---------- Task material ----------
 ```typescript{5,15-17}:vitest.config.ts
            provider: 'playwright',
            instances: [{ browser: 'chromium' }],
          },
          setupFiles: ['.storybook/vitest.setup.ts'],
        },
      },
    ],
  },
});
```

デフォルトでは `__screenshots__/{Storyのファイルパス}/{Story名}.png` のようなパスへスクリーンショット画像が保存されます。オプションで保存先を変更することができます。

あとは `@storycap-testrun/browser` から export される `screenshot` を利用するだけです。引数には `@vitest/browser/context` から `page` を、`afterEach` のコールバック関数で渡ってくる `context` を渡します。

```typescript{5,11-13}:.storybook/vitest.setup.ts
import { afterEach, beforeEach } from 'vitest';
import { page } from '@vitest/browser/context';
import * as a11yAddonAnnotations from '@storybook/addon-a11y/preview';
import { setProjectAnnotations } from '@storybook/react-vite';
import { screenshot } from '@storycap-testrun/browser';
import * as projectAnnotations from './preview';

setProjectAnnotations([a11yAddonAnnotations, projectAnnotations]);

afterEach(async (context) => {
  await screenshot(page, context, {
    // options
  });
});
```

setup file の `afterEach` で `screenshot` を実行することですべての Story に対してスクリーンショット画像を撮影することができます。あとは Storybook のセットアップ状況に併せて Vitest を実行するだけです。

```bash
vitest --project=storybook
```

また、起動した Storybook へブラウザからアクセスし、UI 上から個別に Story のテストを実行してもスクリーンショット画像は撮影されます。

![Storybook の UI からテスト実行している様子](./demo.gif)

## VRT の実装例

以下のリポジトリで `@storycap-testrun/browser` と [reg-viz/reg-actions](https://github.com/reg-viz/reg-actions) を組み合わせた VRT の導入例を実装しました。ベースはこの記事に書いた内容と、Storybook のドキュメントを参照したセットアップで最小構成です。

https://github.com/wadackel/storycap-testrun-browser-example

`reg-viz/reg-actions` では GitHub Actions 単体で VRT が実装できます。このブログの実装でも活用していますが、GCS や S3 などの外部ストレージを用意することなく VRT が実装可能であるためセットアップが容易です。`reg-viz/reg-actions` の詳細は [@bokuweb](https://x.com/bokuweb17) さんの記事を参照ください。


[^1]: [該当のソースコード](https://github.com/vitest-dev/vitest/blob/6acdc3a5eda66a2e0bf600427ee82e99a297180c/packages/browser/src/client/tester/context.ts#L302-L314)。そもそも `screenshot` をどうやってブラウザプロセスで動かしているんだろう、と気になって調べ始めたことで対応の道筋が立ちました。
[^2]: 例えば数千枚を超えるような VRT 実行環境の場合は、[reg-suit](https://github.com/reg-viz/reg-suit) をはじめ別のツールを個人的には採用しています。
----------
---------- Task material ----------
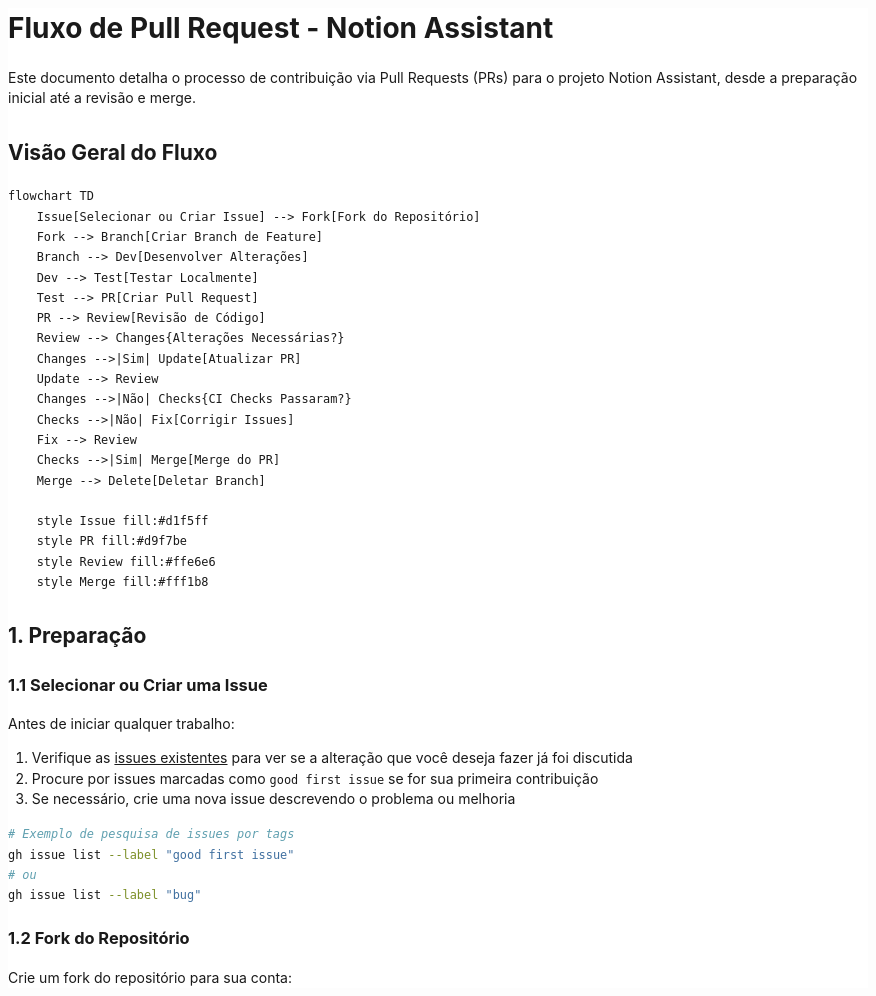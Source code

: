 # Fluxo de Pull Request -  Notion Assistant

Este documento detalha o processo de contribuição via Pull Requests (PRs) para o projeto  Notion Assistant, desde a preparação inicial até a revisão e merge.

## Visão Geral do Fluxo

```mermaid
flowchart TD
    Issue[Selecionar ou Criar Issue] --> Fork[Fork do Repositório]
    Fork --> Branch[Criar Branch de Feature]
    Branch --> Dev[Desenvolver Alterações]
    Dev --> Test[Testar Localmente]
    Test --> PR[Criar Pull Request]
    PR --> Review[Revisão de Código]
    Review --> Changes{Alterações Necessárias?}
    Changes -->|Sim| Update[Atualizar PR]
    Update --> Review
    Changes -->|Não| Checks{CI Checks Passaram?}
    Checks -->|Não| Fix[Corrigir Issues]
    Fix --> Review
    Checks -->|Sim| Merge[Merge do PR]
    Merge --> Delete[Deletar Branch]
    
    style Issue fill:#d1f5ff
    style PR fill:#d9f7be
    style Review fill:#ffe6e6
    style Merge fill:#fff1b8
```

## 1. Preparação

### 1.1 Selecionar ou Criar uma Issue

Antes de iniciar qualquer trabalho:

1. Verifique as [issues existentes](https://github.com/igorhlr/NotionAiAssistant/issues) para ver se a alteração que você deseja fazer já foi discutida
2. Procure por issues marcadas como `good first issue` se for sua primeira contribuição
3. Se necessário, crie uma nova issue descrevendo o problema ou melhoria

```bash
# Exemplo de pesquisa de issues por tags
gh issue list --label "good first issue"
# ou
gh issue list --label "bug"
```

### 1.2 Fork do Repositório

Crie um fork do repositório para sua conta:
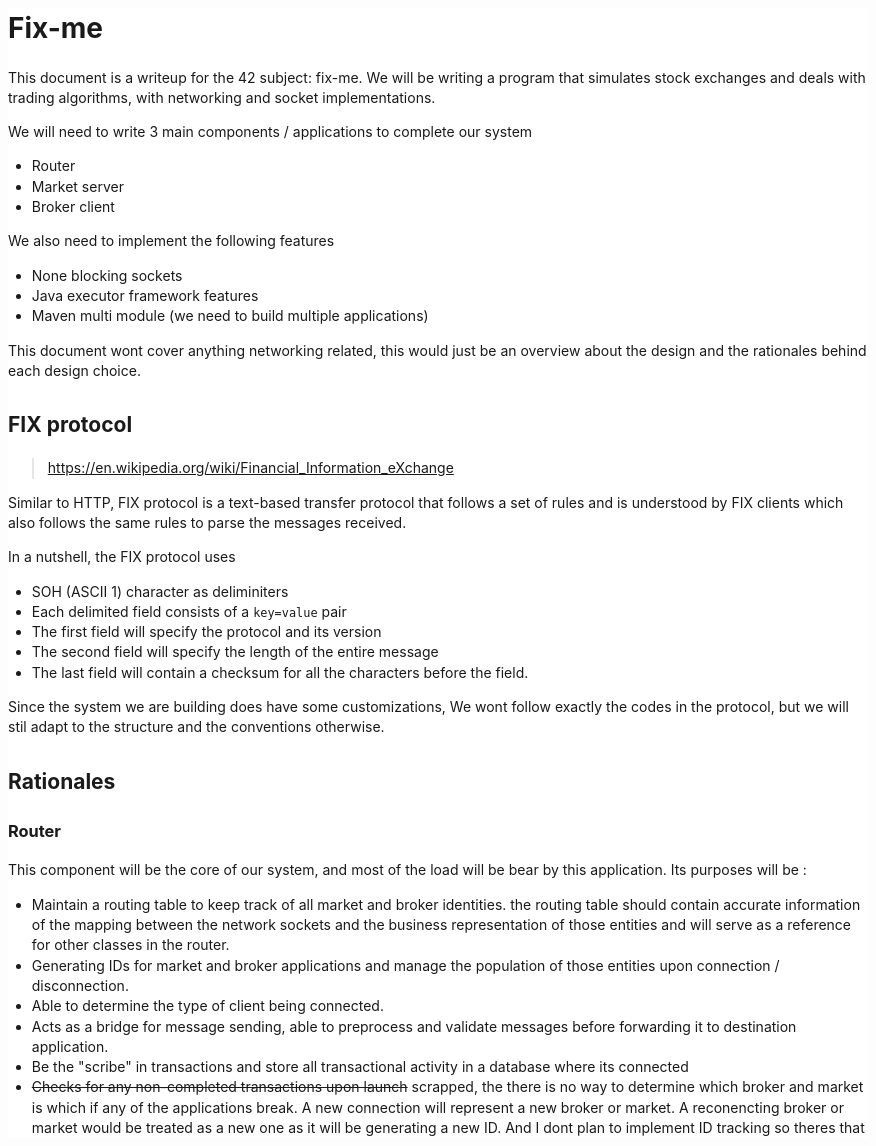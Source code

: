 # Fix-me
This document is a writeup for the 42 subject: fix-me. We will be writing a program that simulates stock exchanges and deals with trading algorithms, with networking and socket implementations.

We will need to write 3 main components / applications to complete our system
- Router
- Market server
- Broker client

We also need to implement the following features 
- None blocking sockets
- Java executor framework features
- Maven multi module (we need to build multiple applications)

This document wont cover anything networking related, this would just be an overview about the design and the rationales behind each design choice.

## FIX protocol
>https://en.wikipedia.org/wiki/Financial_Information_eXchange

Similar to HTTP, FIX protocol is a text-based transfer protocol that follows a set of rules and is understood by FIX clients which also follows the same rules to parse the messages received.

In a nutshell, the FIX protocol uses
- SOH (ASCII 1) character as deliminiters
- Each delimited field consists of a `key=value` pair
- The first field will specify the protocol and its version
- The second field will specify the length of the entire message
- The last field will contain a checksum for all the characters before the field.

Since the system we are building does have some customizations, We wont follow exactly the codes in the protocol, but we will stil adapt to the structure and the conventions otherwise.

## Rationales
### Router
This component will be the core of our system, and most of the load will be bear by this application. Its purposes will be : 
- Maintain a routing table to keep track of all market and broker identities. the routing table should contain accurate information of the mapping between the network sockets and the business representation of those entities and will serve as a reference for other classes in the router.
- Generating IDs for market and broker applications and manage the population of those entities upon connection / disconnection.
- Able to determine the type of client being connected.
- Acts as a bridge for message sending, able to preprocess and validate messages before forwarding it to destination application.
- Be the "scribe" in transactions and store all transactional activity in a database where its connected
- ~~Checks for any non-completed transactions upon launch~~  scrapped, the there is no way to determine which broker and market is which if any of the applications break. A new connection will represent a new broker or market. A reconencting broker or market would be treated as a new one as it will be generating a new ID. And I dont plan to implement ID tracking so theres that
----------
---------- Task material ----------
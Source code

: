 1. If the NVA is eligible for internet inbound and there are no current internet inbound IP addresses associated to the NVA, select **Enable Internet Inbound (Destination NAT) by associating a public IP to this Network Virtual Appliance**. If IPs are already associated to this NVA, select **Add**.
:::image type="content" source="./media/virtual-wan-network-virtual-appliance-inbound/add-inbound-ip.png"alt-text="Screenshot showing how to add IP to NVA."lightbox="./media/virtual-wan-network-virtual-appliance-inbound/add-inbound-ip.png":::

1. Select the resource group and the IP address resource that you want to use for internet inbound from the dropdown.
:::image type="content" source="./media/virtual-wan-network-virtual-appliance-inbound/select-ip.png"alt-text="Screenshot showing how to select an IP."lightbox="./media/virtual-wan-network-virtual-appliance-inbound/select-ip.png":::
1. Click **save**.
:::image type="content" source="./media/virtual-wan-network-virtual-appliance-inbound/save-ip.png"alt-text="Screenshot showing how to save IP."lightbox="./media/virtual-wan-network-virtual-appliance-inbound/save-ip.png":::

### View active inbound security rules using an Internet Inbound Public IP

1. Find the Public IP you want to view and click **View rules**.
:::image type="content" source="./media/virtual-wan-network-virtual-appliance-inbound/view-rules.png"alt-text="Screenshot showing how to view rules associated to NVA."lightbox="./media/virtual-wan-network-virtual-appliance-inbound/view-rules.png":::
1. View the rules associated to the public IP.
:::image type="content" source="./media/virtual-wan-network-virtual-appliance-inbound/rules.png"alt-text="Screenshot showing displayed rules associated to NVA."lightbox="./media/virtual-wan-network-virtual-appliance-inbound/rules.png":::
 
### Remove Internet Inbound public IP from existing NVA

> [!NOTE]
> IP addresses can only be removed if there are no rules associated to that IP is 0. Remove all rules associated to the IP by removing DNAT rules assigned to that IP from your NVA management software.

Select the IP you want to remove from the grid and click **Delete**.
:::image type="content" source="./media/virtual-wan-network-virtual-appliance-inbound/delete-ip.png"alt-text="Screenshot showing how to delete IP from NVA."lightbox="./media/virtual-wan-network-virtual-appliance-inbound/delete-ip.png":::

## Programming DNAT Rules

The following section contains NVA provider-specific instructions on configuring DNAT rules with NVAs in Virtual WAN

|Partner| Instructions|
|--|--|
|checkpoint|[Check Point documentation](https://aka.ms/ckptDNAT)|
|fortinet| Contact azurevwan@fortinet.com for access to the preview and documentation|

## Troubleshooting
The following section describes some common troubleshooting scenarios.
----------
Instructions to follow:
The lines above, starting at the one with "Select the IP" and ending at the one with "The following section describes", are the only ones to return, exactly as written.

Output for this task:
Select the IP you want to remove from the grid and click **Delete**.
:::image type="content" source="./media/virtual-wan-network-virtual-appliance-inbound/delete-ip.png"alt-text="Screenshot showing how to delete IP from NVA."lightbox="./media/virtual-wan-network-virtual-appliance-inbound/delete-ip.png":::

## Programming DNAT Rules

The following section contains NVA provider-specific instructions on configuring DNAT rules with NVAs in Virtual WAN

|Partner| Instructions|
|--|--|
|checkpoint|[Check Point documentation](https://aka.ms/ckptDNAT)|
|fortinet| Contact azurevwan@fortinet.com for access to the preview and documentation|

## Troubleshooting
The following section describes some common troubleshooting scenarios.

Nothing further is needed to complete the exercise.